While Jonathan Hickman’s “Secret Warriors” is an epic, high-energy espionage caper, and his “Fantastic Four” reconfigures its classic elements into something new, this first volume comes off as an attempt to tell one of the “big idea” stories that made him famous at Image in the context of the Marvel Universe.  The high concept here is that before S.H.I.E.L.D. was the Supreme Headquarters, Intelligence, Espionage, Law-Enforcement Division, it was an organization that stretched back to the time of the Pharaohs to protect the world from the forces that would threaten it.  Some of the brightest minds of the time, including Leonardo Da Vinci, Isaac Newton, and Galileo have been/are still a part of it as they have stepped up time and time again to show that “this is not how the world ends.”  After reading this, I definitely want to see how it ends, though I’m at a loss as to seeing why it needed to be set in the Marvel Universe.

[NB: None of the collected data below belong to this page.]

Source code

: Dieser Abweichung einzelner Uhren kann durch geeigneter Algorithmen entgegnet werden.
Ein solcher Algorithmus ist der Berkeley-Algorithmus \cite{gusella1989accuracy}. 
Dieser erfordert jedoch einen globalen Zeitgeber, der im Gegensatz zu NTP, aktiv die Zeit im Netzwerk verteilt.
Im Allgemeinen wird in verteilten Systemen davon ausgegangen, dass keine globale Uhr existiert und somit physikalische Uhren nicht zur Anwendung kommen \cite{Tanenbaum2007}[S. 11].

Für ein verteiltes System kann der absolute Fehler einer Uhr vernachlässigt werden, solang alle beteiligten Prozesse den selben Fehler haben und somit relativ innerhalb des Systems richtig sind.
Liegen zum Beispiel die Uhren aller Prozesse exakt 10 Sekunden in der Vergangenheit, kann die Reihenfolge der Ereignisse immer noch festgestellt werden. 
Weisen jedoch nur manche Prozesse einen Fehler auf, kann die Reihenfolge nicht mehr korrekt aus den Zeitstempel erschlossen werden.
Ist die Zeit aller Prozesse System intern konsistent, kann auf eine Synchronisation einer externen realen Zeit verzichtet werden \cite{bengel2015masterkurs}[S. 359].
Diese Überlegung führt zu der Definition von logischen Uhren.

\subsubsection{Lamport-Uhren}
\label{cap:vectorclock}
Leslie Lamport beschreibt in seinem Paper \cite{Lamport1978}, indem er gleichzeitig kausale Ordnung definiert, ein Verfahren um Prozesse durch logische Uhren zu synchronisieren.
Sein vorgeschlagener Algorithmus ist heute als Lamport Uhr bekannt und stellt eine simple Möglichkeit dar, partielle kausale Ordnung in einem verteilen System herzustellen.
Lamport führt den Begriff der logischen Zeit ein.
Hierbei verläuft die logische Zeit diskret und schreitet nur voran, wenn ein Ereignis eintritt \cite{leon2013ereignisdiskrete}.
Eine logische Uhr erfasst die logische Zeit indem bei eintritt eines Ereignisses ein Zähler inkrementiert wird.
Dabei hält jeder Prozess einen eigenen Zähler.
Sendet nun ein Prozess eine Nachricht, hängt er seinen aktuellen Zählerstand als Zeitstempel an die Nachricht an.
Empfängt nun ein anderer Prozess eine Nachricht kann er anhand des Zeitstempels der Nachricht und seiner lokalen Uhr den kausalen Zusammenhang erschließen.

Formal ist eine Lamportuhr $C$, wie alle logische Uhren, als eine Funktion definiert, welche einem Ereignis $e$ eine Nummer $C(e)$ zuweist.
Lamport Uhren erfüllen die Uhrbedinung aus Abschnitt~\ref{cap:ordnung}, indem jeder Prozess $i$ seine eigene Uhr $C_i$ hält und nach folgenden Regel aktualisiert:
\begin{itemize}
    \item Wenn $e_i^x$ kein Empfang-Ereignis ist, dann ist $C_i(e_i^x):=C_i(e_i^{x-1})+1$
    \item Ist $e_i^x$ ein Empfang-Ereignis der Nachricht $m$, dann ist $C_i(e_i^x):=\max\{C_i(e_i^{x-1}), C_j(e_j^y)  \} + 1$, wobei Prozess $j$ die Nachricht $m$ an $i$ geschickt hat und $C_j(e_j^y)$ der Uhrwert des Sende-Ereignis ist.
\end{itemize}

That’s not to say that Hickman doesn’t make good use of his setting.  We get to see crazy things such as Chinese ruler Han Zheng negotiating the fate of the Earth with a pregnant Celestial and Galactus menacing late 15th century Italy.  Famous fathers Nathaniel Richards and Howard Stark also have prominent supporting roles.  I know why Hickman is using these characters as their familiarity helps ground these events, and longtime readers will also get a kick out of seeing them used in unconventional ways.

The problem is that, at this point, the story’s core has very little to do with the actual Marvel Universe.  One could probably be forgiven for thinking that with a title like this, that we’re going to be getting the “secret history” (read:  rectonned) history of the organization but that’s not it at all.  Instead, we’re introduced to Leonid, a boy who is also a source of unimaginable power, being initiated into the group and then finding himself in the middle of a war of ideas between Newton and Da Vinci.  I like the use of these historical characters in this manner, as Hickman notes in the backmatter that their histories are legendary enough to have turned them into larger-than-life/iconic comic-book characters, but this is their story and not one of superheroes.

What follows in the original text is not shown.